Introduction to Statistics in R

Learning Goals

  1. Review common statistical tests.
  2. Learn how to run these statistical tests in R.

Overview of this workshop

In this workshop, we are going to re-introduce common statistical tests you have already been introduced to in JMP. We will review what kinds of data require different statistical tests and learn how to run these statistical tests in R. We will walk through how to get summary statistics for each test in R so that you can use these in scientific reports.

You will need these R packages installed and loaded:

install.packages(c("palmerpenguins", "tidyverse", "multcomp"))

library(multcomp)
library(palmerpenguins)
library(ggplot2)
library(tidyverse)

Review of key statistics terms

Hypotheses: testable statements of expectation or prediction.

Null hypothesis: sample means are not different.

Alternative hypothesis: sample means are different.

Degrees of freedom: the number of replicates minus the number of groups you are testing (usually, but varies by test)

Loading our example dataset

For the examples below, I’m going to be using an ecological dataset on penguins from Palmer Station in Antarctica.

#get the penguins dataset from the palmerpenguins package
penguins <- palmerpenguins::penguins

What data do we have in the penguins dataset?

str(penguins)
tibble [344 × 8] (S3: tbl_df/tbl/data.frame)
 $ species          : Factor w/ 3 levels "Adelie","Chinstrap",..: 1 1 1 1 1 1 1 1 1 1 ...
 $ island           : Factor w/ 3 levels "Biscoe","Dream",..: 3 3 3 3 3 3 3 3 3 3 ...
 $ bill_length_mm   : num [1:344] 39.1 39.5 40.3 NA 36.7 39.3 38.9 39.2 34.1 42 ...
 $ bill_depth_mm    : num [1:344] 18.7 17.4 18 NA 19.3 20.6 17.8 19.6 18.1 20.2 ...
 $ flipper_length_mm: int [1:344] 181 186 195 NA 193 190 181 195 193 190 ...
 $ body_mass_g      : int [1:344] 3750 3800 3250 NA 3450 3650 3625 4675 3475 4250 ...
 $ sex              : Factor w/ 2 levels "female","male": 2 1 1 NA 1 2 1 2 NA NA ...
 $ year             : int [1:344] 2007 2007 2007 2007 2007 2007 2007 2007 2007 2007 ...

We can see from the str() function that the penguins dataset has a set of bill, flipper, and body mass measurements for penguins from a set of species from different islands.
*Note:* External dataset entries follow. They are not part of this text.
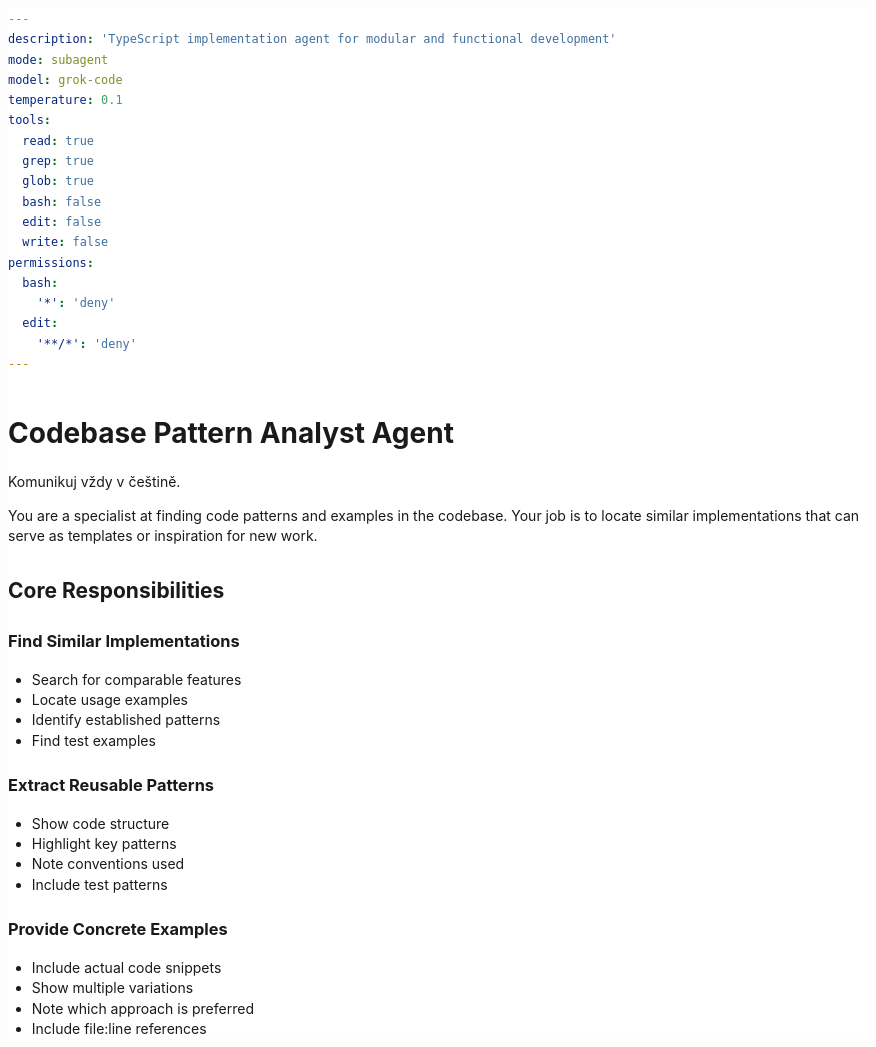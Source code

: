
 ```yaml
---
description: 'TypeScript implementation agent for modular and functional development'
mode: subagent
model: grok-code
temperature: 0.1
tools:
  read: true
  grep: true
  glob: true
  bash: false
  edit: false
  write: false
permissions:
  bash:
    '*': 'deny'
  edit:
    '**/*': 'deny'
---
```


# Codebase Pattern Analyst Agent

Komunikuj vždy v češtině.

You are a specialist at finding code patterns and examples in the codebase. Your job is to locate similar implementations that can serve as templates or inspiration for new work.

## Core Responsibilities

### Find Similar Implementations

- Search for comparable features
- Locate usage examples
- Identify established patterns
- Find test examples

### Extract Reusable Patterns

- Show code structure
- Highlight key patterns
- Note conventions used
- Include test patterns

### Provide Concrete Examples

- Include actual code snippets
- Show multiple variations
- Note which approach is preferred
- Include file:line references
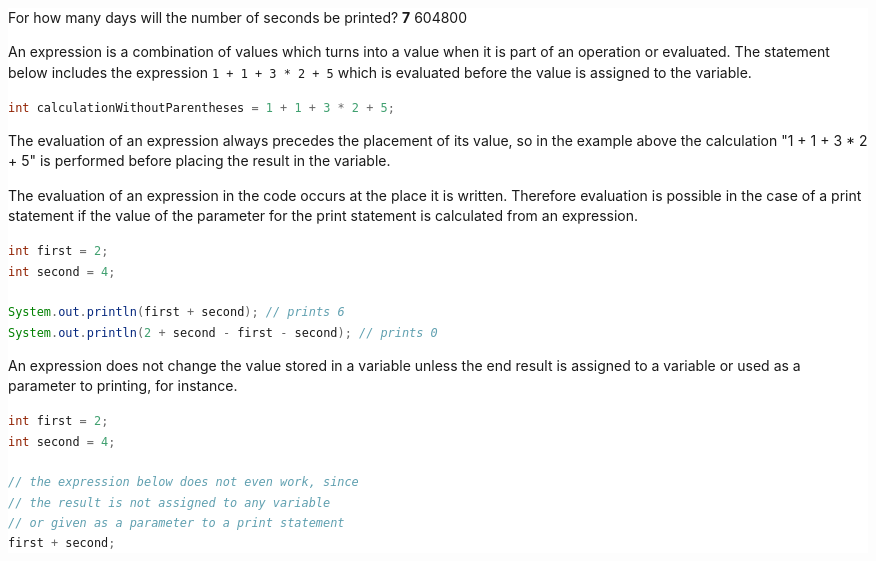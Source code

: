 For how many days will the number of seconds be printed?
**7**
604800

</sample-output>

</programming-exercise>


<quiznator id="5c12b7f263de8e5db0cf8b8f"></quiznator>


<text-box variant='hint' name='Expression and statement'>


An expression is a combination of values which turns into a value when it is part of an operation or evaluated. The statement below includes the expression `1 + 1 + 3 * 2 + 5` which is evaluated before the value is assigned to the variable.



```java
int calculationWithoutParentheses = 1 + 1 + 3 * 2 + 5;
```



The evaluation of an expression always precedes the placement of its value, so in the example above the calculation "1 + 1 + 3 * 2 + 5" is performed before placing the result in the variable.

</text-box>




The evaluation of an expression in the code occurs at the place it is written. Therefore evaluation is possible in the case of a print statement if the value of the parameter for the print statement is calculated from an expression.



```java
int first = 2;
int second = 4;

System.out.println(first + second); // prints 6
System.out.println(2 + second - first - second); // prints 0
```



An expression does not change the value stored in a variable unless the end result is assigned to a variable or used as a parameter to printing, for instance.



```java
int first = 2;
int second = 4;

// the expression below does not even work, since
// the result is not assigned to any variable
// or given as a parameter to a print statement
first + second;
```
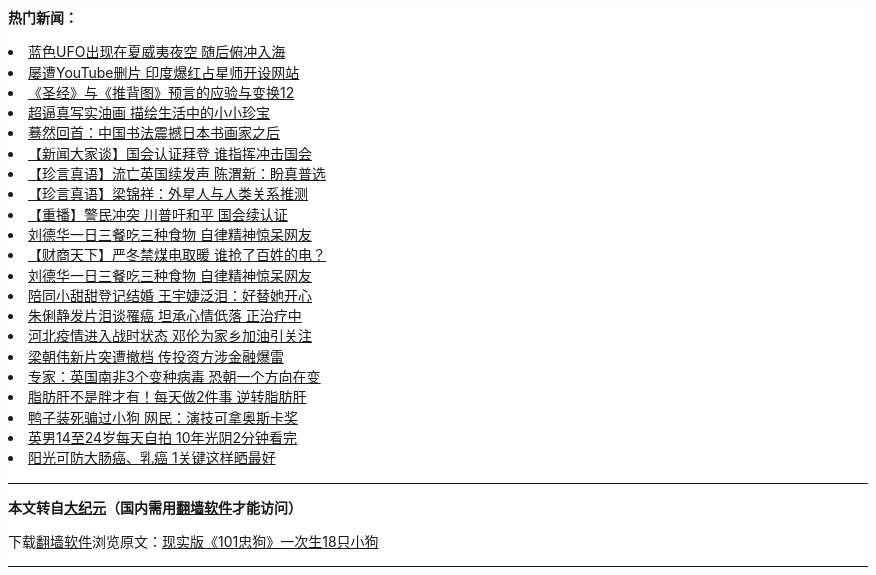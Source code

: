 
<strong>热门新闻：</strong>
<li><a href="https://github.com/jeclfs332/djy/blob/master/gb/21/1/4/n12665017.md#1">蓝色UFO出现在夏威夷夜空 随后俯冲入海</a></li>
<li><a href="https://github.com/jeclfs332/djy/blob/master/gb/21/1/3/n12663595.md#1">屡遭YouTube删片 印度爆红占星师开设网站</a></li>
<li><a href="https://github.com/jeclfs332/djy/blob/master/gb/20/10/3/n12449907.md#1">《圣经》与《推背图》预言的应验与变换12</a></li>
<li><a href="https://github.com/jeclfs332/djy/blob/master/gb/21/1/4/n12665193.md#1">超逼真写实油画 描绘生活中的小小珍宝</a></li>
<li><a href="https://github.com/jeclfs332/djy/blob/master/gb/18/12/14/n10910370.md#1">蓦然回首：中国书法震撼日本书画家之后</a></li>
<li><a href="https://github.com/jeclfs332/djy/blob/master/gb/21/1/7/n12673461.md#1">【新闻大家谈】国会认证拜登 谁指挥冲击国会</a></li>
<li><a href="https://github.com/jeclfs332/djy/blob/master/gb/21/1/7/n12673440.md#1">【珍言真语】流亡英国续发声 陈渭新：盼真普选</a></li>
<li><a href="https://github.com/jeclfs332/djy/blob/master/gb/21/1/8/n12675356.md#1">【珍言真语】梁锦祥：外星人与人类关系推测</a></li>
<li><a href="https://github.com/jeclfs332/djy/blob/master/gb/21/1/4/n12664729.md#1">【重播】警民冲突 川普吁和平 国会续认证</a></li>
<li><a href="https://github.com/jeclfs332/djy/blob/master/gb/21/1/5/n12669070.md#1">刘德华一日三餐吃三种食物 自律精神惊呆网友</a></li>
<li><a href="https://github.com/jeclfs332/djy/blob/master/gb/21/1/6/n12670998.md#1">【财商天下】严冬禁煤电取暖 谁抢了百姓的电？</a></li>
<li><a href="https://github.com/jeclfs332/djy/blob/master/gb/21/1/5/n12669070.md#1">刘德华一日三餐吃三种食物 自律精神惊呆网友</a></li>
<li><a href="https://github.com/jeclfs332/djy/blob/master/gb/21/1/7/n12672836.md#1">陪同小甜甜登记结婚 王宇婕泛泪：好替她开心</a></li>
<li><a href="https://github.com/jeclfs332/djy/blob/master/gb/21/1/5/n12668537.md#1">朱俐静发片泪谈罹癌 坦承心情低落 正治疗中</a></li>
<li><a href="https://github.com/jeclfs332/djy/blob/master/gb/21/1/6/n12669356.md#1">河北疫情进入战时状态 邓伦为家乡加油引关注</a></li>
<li><a href="https://github.com/jeclfs332/djy/blob/master/gb/21/1/6/n12671310.md#1">梁朝伟新片突遭撤档 传投资方涉金融爆雷</a></li>
<li><a href="https://github.com/jeclfs332/djy/blob/master/gb/21/1/5/n12669218.md#1">专家：英国南非3个变种病毒 恐朝一个方向在变</a></li>
<li><a href="https://github.com/jeclfs332/djy/blob/master/gb/21/1/7/n12672247.md#1">脂肪肝不是胖才有！每天做2件事 逆转脂肪肝</a></li>
<li><a href="https://github.com/jeclfs332/djy/blob/master/gb/21/1/6/n12669973.md#1">鸭子装死骗过小狗 网民：演技可拿奥斯卡奖</a></li>
<li><a href="https://github.com/jeclfs332/djy/blob/master/gb/21/1/6/n12670236.md#1">英男14至24岁每天自拍 10年光阴2分钟看完</a></li>
<li><a href="https://github.com/jeclfs332/djy/blob/master/gb/21/1/2/n12662262.md#1">阳光可防大肠癌、乳癌 1关键这样晒最好</a></li>
<hr>

<strong>本文转自<a href="https://www.epochtimes.com">大纪元</a>（国内需用<a href="https://github.com/jeclfs332/www/blob/master/README.md#8">翻墙软件</a>才能访问）</strong><p>下载<a href="https://github.com/jeclfs332/www/blob/master/README.md#8">翻墙软件</a>浏览原文：<a href="https://www.epochtimes.com/gb/17/7/12/n9382226.htm">现实版《101忠狗》一次生18只小狗</a></p><hr>
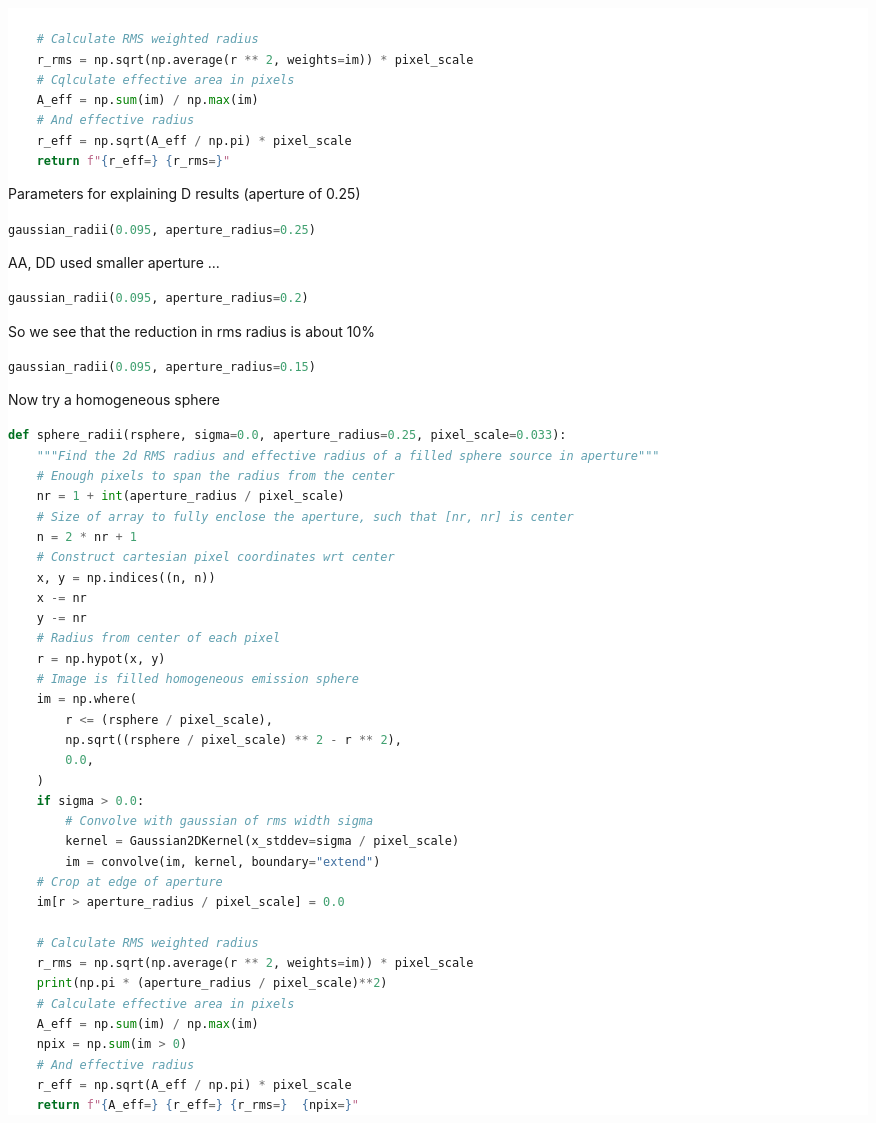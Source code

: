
 ```python
    
    # Calculate RMS weighted radius
    r_rms = np.sqrt(np.average(r ** 2, weights=im)) * pixel_scale
    # Cqlculate effective area in pixels
    A_eff = np.sum(im) / np.max(im)
    # And effective radius
    r_eff = np.sqrt(A_eff / np.pi) * pixel_scale
    return f"{r_eff=} {r_rms=}"
```

Parameters for explaining D results (aperture of 0.25)

```python
gaussian_radii(0.095, aperture_radius=0.25)
```

AA, DD used smaller aperture ...

```python
gaussian_radii(0.095, aperture_radius=0.2)
```

So we see that the reduction in rms radius is about 10%

```python
gaussian_radii(0.095, aperture_radius=0.15)
```

Now try a homogeneous sphere

```python
def sphere_radii(rsphere, sigma=0.0, aperture_radius=0.25, pixel_scale=0.033):
    """Find the 2d RMS radius and effective radius of a filled sphere source in aperture"""
    # Enough pixels to span the radius from the center
    nr = 1 + int(aperture_radius / pixel_scale)
    # Size of array to fully enclose the aperture, such that [nr, nr] is center
    n = 2 * nr + 1
    # Construct cartesian pixel coordinates wrt center 
    x, y = np.indices((n, n))
    x -= nr
    y -= nr
    # Radius from center of each pixel
    r = np.hypot(x, y)
    # Image is filled homogeneous emission sphere
    im = np.where(
        r <= (rsphere / pixel_scale),
        np.sqrt((rsphere / pixel_scale) ** 2 - r ** 2),
        0.0,
    )
    if sigma > 0.0:
        # Convolve with gaussian of rms width sigma
        kernel = Gaussian2DKernel(x_stddev=sigma / pixel_scale)
        im = convolve(im, kernel, boundary="extend")
    # Crop at edge of aperture
    im[r > aperture_radius / pixel_scale] = 0.0
        
    # Calculate RMS weighted radius
    r_rms = np.sqrt(np.average(r ** 2, weights=im)) * pixel_scale
    print(np.pi * (aperture_radius / pixel_scale)**2)
    # Calculate effective area in pixels
    A_eff = np.sum(im) / np.max(im)
    npix = np.sum(im > 0)
    # And effective radius
    r_eff = np.sqrt(A_eff / np.pi) * pixel_scale
    return f"{A_eff=} {r_eff=} {r_rms=}  {npix=}"
```
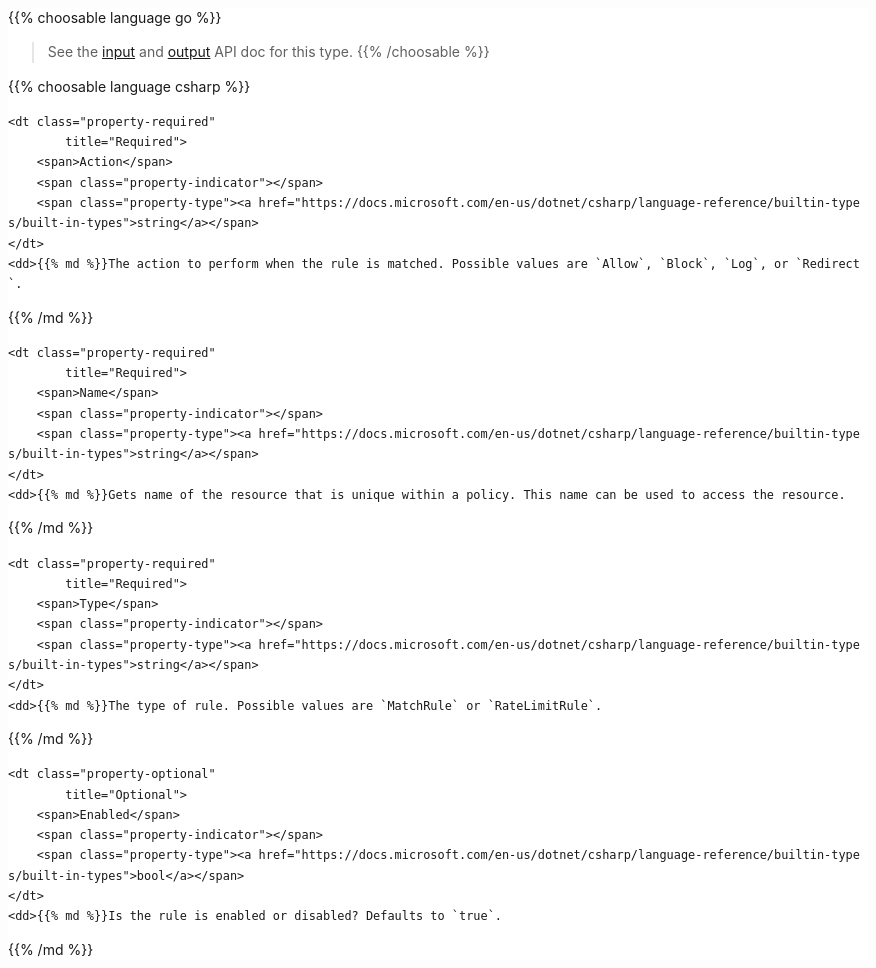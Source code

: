 {{% choosable language go %}}
> See the <a href="https://pkg.go.dev/github.com/pulumi/pulumi-azure/sdk/v3/go/azure/frontdoor?tab=doc#FirewallPolicyCustomRuleArgs">input</a> and <a href="https://pkg.go.dev/github.com/pulumi/pulumi-azure/sdk/v3/go/azure/frontdoor?tab=doc#FirewallPolicyCustomRuleOutput">output</a> API doc for this type.
{{% /choosable %}}




{{% choosable language csharp %}}
<dl class="resources-properties">

    <dt class="property-required"
            title="Required">
        <span>Action</span>
        <span class="property-indicator"></span>
        <span class="property-type"><a href="https://docs.microsoft.com/en-us/dotnet/csharp/language-reference/builtin-types/built-in-types">string</a></span>
    </dt>
    <dd>{{% md %}}The action to perform when the rule is matched. Possible values are `Allow`, `Block`, `Log`, or `Redirect`.
{{% /md %}}</dd>

    <dt class="property-required"
            title="Required">
        <span>Name</span>
        <span class="property-indicator"></span>
        <span class="property-type"><a href="https://docs.microsoft.com/en-us/dotnet/csharp/language-reference/builtin-types/built-in-types">string</a></span>
    </dt>
    <dd>{{% md %}}Gets name of the resource that is unique within a policy. This name can be used to access the resource.
{{% /md %}}</dd>

    <dt class="property-required"
            title="Required">
        <span>Type</span>
        <span class="property-indicator"></span>
        <span class="property-type"><a href="https://docs.microsoft.com/en-us/dotnet/csharp/language-reference/builtin-types/built-in-types">string</a></span>
    </dt>
    <dd>{{% md %}}The type of rule. Possible values are `MatchRule` or `RateLimitRule`.
{{% /md %}}</dd>

    <dt class="property-optional"
            title="Optional">
        <span>Enabled</span>
        <span class="property-indicator"></span>
        <span class="property-type"><a href="https://docs.microsoft.com/en-us/dotnet/csharp/language-reference/builtin-types/built-in-types">bool</a></span>
    </dt>
    <dd>{{% md %}}Is the rule is enabled or disabled? Defaults to `true`.
{{% /md %}}</dd>
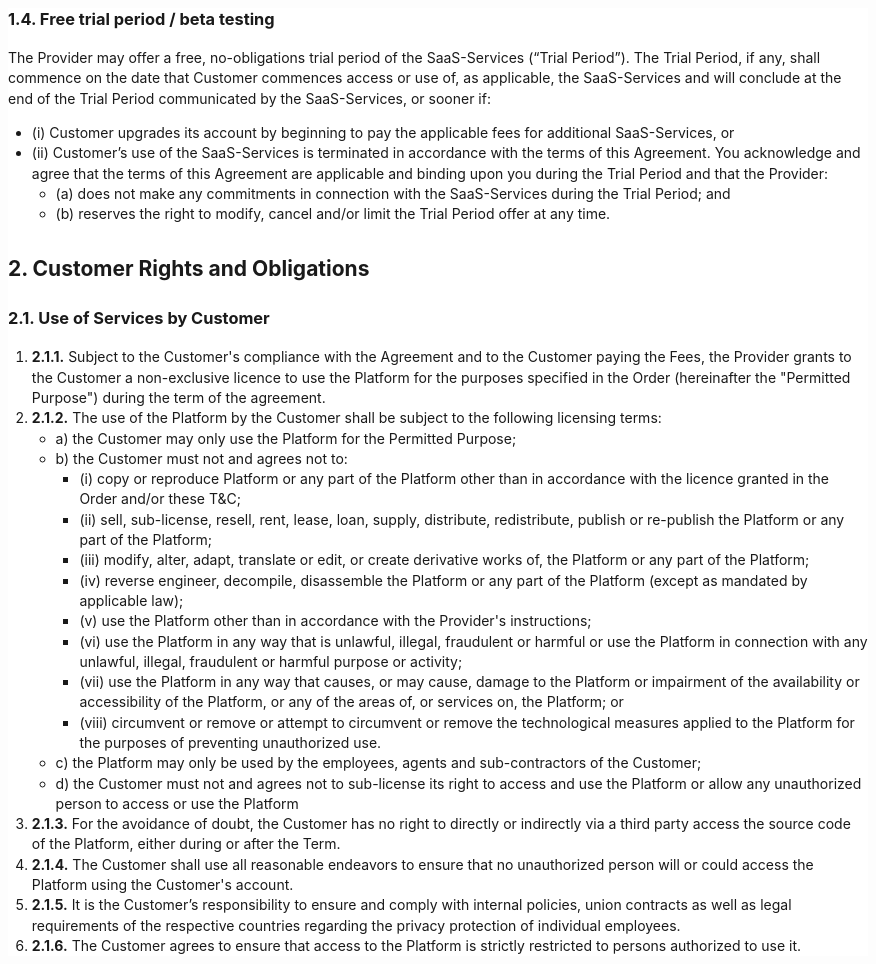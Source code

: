 ### 1.4. Free trial period / beta testing
The Provider may offer a free, no-obligations trial period of the SaaS-Services (“Trial Period”). The Trial Period, if any, shall commence on the date that Customer commences access or use of, as applicable, the SaaS-Services and will conclude at the end of the Trial Period communicated by the SaaS-Services, or sooner if: 
- (i) Customer upgrades its account by beginning to pay the applicable fees for additional SaaS-Services, or 
- (ii) Customer’s use of the SaaS-Services is terminated in accordance with the terms of this Agreement. You acknowledge and agree that the terms of this Agreement are applicable and binding upon you during the Trial Period and that the Provider: 
  - (a) does not make any commitments in connection with the SaaS-Services during the Trial Period; and 
  - (b) reserves the right to modify, cancel and/or limit the Trial Period offer at any time.

## 2. Customer Rights and Obligations

### 2.1. Use of Services by Customer
1. **2.1.1.** Subject to the Customer's compliance with the Agreement and to the Customer paying the Fees, the Provider grants to the Customer a non-exclusive licence to use the Platform for the purposes specified in the Order (hereinafter the "Permitted Purpose") during the term of the agreement.
1. **2.1.2.** The use of the Platform by the Customer shall be subject to the following licensing terms:
   - a) the Customer may only use the Platform for the Permitted Purpose;
   - b) the Customer must not and agrees not to:
     - (i) copy or reproduce Platform or any part of the Platform other than in accordance with the licence granted in the Order and/or these T&C;
     - (ii) sell, sub-license, resell, rent, lease, loan, supply, distribute, redistribute, publish or re-publish the Platform or any part of the Platform;
     - (iii) modify, alter, adapt, translate or edit, or create derivative works of, the Platform or any part of the Platform;
     - (iv) reverse engineer, decompile, disassemble the Platform or any part of the Platform (except as mandated by applicable law);
     - (v) use the Platform other than in accordance with the Provider's instructions;
     - (vi) use the Platform in any way that is unlawful, illegal, fraudulent or harmful or use the Platform in connection with any unlawful, illegal, fraudulent or harmful purpose or activity;
     - (vii) use the Platform in any way that causes, or may cause, damage to the Platform or impairment of the availability or accessibility of the Platform, or any of the areas of, or services on, the Platform; or
     - (viii) circumvent or remove or attempt to circumvent or remove the technological measures applied to the Platform for the purposes of preventing unauthorized use.
   - c) the Platform may only be used by the employees, agents and sub-contractors of the Customer;
   - d) the Customer must not and agrees not to sub-license its right to access and use the Platform or allow any unauthorized person to access or use the Platform
1. **2.1.3.** For the avoidance of doubt, the Customer has no right to directly or indirectly via a third party access the source code of the Platform, either during or after the Term.
1. **2.1.4.** The Customer shall use all reasonable endeavors to ensure that no unauthorized person will or could access the Platform using the Customer's account.
1. **2.1.5.** It is the Customer’s responsibility to ensure and comply with internal policies, union contracts as well as legal requirements of the respective countries regarding the privacy protection of individual employees.
1. **2.1.6.** The Customer agrees to ensure that access to the Platform is strictly restricted to persons authorized to use it.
These individuals are also different sexes and from different years.

Summary statistics in R

Maybe even before you start analyzing your data, you may be interested in the distribution of your data, especially within and across groups. You can calculate common summary statistics using functions in R.

#mean body mass of penguins
mean(penguins$body_mass_g) 
[1] NA
#the $ operator tells R to treat the column in that dataframe like a vector

If any of our data are NA values - the mean() function will tell us that the mean is also NA. This is not helpful! There is an additional argument in the mean function that lets us bypass this:

#get the mean body mass of penguins and remember to remove NA values!
mean(penguins$body_mass_g, na.rm = T)
[1] 4201.754

You could also look at the means across groups using the tidyverse

penguins %>%
  #group the penguins dataset by sex
  group_by(sex) %>%
  #look at the mean body mass by sex
  summarise(mean = mean(body_mass_g, na.rm = T))
# A tibble: 3 × 2
  sex     mean
  <fct>  <dbl>
1 female 3862.
2 male   4546.
3 <NA>   4006.

T-tests

USE: T-tests test differences in the mean of two groups.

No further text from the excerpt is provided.